Eiko & Koma, The Caravan Project Photo courtesy of Nathan Keay


Eiko and Koma invade the Museum of Modern Art with a new version of The Caravan Project, which uses a stationary trailer as a performance setting. As part of their Retrospective Project, these Japanese artists transform their bodies into something resembling garbage—yet a spookily beautiful version—as they perform this durational work that will be on view during museum hours. 

Eiko & Koma are starting the year off right: Beginning January 16, this spellbinding pair invades the Museum of Modern Art with The Caravan Project, a new version of their 1999 piece, which uses a stationary trailer as a performance setting.
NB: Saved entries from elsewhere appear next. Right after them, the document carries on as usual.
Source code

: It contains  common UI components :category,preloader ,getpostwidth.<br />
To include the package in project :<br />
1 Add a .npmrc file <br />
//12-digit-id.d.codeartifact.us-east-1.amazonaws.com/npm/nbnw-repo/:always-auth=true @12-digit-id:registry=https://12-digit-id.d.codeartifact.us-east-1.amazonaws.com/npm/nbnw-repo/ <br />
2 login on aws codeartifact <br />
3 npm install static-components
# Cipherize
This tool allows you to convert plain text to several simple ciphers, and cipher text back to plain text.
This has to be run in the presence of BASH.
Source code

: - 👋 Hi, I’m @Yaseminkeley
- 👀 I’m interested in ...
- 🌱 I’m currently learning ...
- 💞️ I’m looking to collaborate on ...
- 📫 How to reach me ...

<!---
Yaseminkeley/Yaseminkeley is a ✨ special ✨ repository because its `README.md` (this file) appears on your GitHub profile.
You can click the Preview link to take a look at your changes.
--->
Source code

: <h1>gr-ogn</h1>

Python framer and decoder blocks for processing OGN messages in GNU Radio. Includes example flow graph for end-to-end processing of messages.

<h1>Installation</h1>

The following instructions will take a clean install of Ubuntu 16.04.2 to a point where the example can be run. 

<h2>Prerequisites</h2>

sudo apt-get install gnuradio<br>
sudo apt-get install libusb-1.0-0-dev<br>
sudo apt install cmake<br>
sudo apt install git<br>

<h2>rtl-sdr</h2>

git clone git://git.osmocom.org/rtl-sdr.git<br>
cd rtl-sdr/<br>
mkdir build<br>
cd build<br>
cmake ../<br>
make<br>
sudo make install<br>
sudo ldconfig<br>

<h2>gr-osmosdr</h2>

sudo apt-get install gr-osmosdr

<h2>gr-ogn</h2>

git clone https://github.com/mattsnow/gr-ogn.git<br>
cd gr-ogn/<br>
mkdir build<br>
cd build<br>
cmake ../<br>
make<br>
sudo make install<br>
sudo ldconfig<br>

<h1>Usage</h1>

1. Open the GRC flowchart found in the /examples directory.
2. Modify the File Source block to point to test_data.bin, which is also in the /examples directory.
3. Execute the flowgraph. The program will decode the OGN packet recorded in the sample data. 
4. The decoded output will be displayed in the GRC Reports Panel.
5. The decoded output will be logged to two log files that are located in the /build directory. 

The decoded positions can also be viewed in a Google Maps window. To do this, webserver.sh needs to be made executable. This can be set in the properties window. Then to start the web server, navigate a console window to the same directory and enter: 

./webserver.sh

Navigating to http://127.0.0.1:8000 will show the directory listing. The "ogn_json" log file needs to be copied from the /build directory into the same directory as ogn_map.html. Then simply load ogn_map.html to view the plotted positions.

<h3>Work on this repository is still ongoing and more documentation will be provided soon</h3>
In this transfixing living installation, the Japanese couple performs in conjunction with an exhibition exploring the avant-garde of Tokyo from 1955 to 1970. Featured as part of MoMA’s “Performing Histories: Live Artworks Examining the Past,” Caravan Project, situated in the museum’s entrance, is an endurance work, with performances occurring during museum hours through January 21. Like it or not, everyone—yes, even all those tourists!—must see it twice. Eiko & Koma spoke about the project in their Hell’s Kitchen apartment.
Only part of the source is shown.